Keeping the Fed Insulated From Congress's Second-Guessing
THE FEDERAL Reserve Board's independence is a bit like the judiciary's independence. Absolutely vital for the institution's proper functioning, it nevertheless depends on Congress and the president to respect decisions with which they disagree. In such cases, the best protection for either the Supreme Court or the Fed is to stay strictly within its legally prescribed authority and to act according to principled criteria: legal ones for the justices, technical economic ones for the central bank.

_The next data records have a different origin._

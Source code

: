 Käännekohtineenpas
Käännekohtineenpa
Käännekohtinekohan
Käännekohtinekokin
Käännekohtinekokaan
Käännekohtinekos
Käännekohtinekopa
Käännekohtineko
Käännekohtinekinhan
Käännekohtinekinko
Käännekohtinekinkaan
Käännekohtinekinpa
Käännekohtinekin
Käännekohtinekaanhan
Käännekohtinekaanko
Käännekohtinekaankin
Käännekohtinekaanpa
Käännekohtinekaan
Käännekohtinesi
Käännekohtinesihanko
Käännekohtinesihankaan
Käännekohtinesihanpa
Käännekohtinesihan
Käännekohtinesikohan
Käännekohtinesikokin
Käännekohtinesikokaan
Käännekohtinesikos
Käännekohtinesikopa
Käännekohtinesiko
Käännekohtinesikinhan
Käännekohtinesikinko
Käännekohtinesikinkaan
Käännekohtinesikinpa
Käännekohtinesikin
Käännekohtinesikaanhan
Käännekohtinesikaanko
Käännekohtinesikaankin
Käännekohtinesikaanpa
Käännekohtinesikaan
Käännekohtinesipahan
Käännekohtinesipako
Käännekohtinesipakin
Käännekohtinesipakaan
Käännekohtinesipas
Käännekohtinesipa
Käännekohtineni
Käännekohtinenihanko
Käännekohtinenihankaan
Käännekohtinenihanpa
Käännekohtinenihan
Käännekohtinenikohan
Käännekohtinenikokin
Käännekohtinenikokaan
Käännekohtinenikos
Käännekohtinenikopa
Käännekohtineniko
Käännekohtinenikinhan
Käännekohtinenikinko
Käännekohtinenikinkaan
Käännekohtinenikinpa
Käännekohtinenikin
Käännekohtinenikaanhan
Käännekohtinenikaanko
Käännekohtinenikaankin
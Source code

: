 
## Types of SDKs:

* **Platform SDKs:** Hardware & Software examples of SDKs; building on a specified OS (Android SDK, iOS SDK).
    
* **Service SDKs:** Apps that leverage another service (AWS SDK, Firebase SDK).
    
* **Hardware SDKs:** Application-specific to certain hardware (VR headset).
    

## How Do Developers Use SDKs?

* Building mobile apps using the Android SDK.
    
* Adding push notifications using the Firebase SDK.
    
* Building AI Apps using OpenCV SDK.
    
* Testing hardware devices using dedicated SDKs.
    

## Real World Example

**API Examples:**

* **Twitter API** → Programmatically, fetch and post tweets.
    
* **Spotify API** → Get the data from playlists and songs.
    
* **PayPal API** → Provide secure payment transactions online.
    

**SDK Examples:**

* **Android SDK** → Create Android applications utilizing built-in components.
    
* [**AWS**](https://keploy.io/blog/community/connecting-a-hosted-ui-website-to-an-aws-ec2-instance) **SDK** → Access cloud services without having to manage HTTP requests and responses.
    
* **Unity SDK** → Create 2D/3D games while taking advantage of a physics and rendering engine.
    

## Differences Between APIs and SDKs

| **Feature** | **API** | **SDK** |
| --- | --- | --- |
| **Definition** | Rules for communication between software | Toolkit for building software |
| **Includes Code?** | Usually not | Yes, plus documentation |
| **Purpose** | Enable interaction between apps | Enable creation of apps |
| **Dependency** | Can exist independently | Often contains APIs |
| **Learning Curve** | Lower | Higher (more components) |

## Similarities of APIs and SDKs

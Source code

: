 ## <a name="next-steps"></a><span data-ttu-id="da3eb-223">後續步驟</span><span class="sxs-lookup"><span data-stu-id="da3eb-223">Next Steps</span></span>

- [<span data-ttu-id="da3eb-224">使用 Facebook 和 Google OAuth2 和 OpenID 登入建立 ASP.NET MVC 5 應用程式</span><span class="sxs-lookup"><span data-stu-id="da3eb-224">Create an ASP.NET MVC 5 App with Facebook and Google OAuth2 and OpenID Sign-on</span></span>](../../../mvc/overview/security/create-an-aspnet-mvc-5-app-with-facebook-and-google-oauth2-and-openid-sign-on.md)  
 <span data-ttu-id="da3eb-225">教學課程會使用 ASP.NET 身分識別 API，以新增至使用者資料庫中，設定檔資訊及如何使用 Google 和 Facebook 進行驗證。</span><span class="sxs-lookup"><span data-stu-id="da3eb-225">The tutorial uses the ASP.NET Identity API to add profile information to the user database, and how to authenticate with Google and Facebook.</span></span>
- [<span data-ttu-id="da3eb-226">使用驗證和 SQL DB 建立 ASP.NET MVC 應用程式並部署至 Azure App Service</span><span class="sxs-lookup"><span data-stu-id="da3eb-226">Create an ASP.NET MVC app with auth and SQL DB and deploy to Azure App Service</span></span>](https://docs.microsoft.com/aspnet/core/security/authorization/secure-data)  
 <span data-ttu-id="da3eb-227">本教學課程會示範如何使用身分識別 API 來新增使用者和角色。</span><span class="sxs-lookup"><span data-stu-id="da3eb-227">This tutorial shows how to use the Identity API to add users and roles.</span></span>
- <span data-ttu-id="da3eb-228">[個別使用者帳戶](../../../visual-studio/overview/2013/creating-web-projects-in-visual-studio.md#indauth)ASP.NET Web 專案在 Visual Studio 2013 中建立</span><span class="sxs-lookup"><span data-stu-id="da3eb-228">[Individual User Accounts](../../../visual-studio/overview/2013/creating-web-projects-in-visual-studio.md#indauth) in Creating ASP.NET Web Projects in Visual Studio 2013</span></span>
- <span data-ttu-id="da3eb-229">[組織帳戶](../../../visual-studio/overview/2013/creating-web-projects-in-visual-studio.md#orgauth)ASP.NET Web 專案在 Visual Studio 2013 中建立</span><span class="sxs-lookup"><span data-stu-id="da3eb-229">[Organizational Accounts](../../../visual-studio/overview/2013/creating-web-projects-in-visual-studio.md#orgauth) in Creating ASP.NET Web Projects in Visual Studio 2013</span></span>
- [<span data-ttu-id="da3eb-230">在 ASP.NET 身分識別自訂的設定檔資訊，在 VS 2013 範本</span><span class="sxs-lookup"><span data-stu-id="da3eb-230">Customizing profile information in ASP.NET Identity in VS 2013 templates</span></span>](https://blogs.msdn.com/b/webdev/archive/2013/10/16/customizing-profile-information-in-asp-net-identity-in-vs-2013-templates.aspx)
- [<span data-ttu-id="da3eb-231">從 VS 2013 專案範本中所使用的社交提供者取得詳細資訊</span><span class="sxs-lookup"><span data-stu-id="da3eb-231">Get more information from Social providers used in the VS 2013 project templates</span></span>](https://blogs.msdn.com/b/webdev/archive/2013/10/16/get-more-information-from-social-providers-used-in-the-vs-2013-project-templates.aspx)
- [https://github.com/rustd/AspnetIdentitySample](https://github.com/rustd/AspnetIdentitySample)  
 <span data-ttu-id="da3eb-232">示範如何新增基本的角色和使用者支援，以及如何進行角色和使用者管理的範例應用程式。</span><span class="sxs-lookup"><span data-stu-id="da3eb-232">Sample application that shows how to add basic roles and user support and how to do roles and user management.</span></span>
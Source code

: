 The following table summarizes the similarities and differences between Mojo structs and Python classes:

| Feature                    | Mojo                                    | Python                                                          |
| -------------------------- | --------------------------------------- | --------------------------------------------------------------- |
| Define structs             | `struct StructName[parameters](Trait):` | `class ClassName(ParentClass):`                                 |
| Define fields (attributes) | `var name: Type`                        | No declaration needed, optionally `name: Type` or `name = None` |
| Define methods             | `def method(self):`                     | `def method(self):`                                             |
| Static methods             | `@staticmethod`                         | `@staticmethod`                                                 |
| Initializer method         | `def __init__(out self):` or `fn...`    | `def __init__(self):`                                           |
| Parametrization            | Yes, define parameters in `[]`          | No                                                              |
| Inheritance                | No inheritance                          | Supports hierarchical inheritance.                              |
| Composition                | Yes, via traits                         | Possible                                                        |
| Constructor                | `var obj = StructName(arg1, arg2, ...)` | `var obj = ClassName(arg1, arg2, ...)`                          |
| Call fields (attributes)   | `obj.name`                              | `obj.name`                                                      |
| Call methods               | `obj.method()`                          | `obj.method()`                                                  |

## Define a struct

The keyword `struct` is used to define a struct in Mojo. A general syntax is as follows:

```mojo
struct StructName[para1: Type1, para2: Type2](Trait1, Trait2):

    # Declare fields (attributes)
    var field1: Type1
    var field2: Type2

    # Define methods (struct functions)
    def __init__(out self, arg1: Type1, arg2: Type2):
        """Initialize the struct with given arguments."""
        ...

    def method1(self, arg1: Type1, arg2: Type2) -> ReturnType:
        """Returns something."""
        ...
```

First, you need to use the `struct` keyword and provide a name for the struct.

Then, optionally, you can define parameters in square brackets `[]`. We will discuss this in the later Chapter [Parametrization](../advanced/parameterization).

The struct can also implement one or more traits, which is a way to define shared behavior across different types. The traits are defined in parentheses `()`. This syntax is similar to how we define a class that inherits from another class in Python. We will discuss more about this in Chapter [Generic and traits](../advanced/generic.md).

Which brings us to the proposed Federal Reserve Transparency Act, sponsored by anti-Fed crusader Ron Paul (R-Tex.) in the House and socialist Bernard Sanders (I-Vt.) in the Senate. In the name of open government, it would subject the Fed's decisions to a full-blown audit by the Government Accountability Office, the investigative arm of Congress. Though the bill has attracted 276 co-sponsors in the House and 17 in the Senate, it is wrongheaded in the extreme. By opening up the Fed's most sensitive interest rate and credit policies to public second-guessing, the bill would create a risk -- real and perceived -- of monetary policy bent to suit congressional overseers. This would destroy financial markets' faith in the Fed and, by extension, the value of the U.S. dollar, just as surely as a political "audit" of the Supreme Court's deliberations would undercut public faith in the justice system.
However, there is a reason that this bill, unthinkable in normal times, is gaining traction now. Under Chairman Ben S. Bernanke, the Fed has expanded its role in the U.S. economy to an unprecedented extent, making use of its balance sheet to prop up troubled Wall Street firms, the commercial-paper market and much else. Congress, quite understandably, is nervous, with the perhaps inevitable result that Fed-bashing is in vogue on Capitol Hill.
For the most part, Mr. Bernanke's actions have been both necessary and proper, in that federal law authorized him to respond to what have definitely been "unusual and exigent" circumstances. He has tested the limits of his power but not exceeded it. Still, there is no clear mechanism to hold the Fed accountable for any mistakes it might have made that contributed to the crisis in the first place -- or might be making now.
Mindful of that, Mr. Bernanke has done more than any other chairman in recent memory to explain his actions and his institution to Congress and the public. In public hearings this week, he has wisely outlined his plans to unwind the Fed's balance sheet in a non-inflationary way, reassuring the markets that the Fed has no desire for a permanently expanded role in the financial system.
The Federal Reserve Transparency Act is an unserious answer to a serious question. Over the long term, Congress and the president do need to ensure the optimal balance between independence and accountability at the Fed. This is especially true since the Obama administration's proposals for financial regulatory reform would give the Fed even more power, as the arbiter of which firms are "too big to fail." If the Fed is to stay free, it should, to the greatest extent possible, stay focused on its core mission of managing the nation's money supply.